▶ _Instructions to follow_: Read the records below and report each line in which "images" occurs.

^^^^

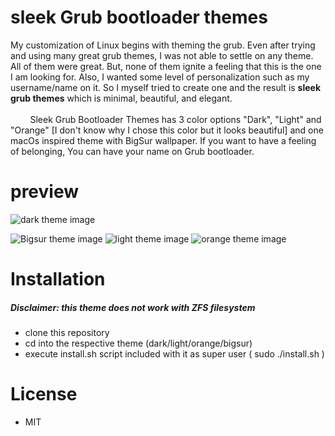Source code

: # sleek Grub bootloader themes

My customization of Linux begins with theming the grub. Even after trying and using many great grub themes, I was not able to settle on any theme. All of them were great. But, none of them ignite a feeling that this is the one I am looking for.  Also, I wanted some level of personalization such as my username/name on it. So I myself tried to create one and the result is <strong>sleek grub themes</strong> which is minimal, beautiful, and elegant. <br><br> &nbsp; &nbsp; &nbsp; &nbsp; Sleek Grub Bootloader Themes has 3 color options "Dark", "Light" and "Orange" [I don't know why I chose this color but it looks beautiful] and one macOs inspired  theme with BigSur wallpaper. If you want to have a feeling of belonging, You can have your name on Grub bootloader.
# preview
![dark theme image](images/dark.png)

![Bigsur theme image](images/bigsur.png)
![light theme image](images/light.png)
![orange theme image](images/orange.png)
# Installation
##### Disclaimer: this theme does not work with ZFS filesystem
<ul><li>clone this repository</li><li>cd into the respective theme (dark/light/orange/bigsur)</li> <li>execute install.sh script included with it as super user ( sudo ./install.sh )</li>
</ul>

# License
<ul><li>MIT</li><ul>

^^^^

▶ _Exercise output_:
![dark theme image](images/dark.png)
![Bigsur theme image](images/bigsur.png)
![light theme image](images/light.png)
![orange theme image](images/orange.png)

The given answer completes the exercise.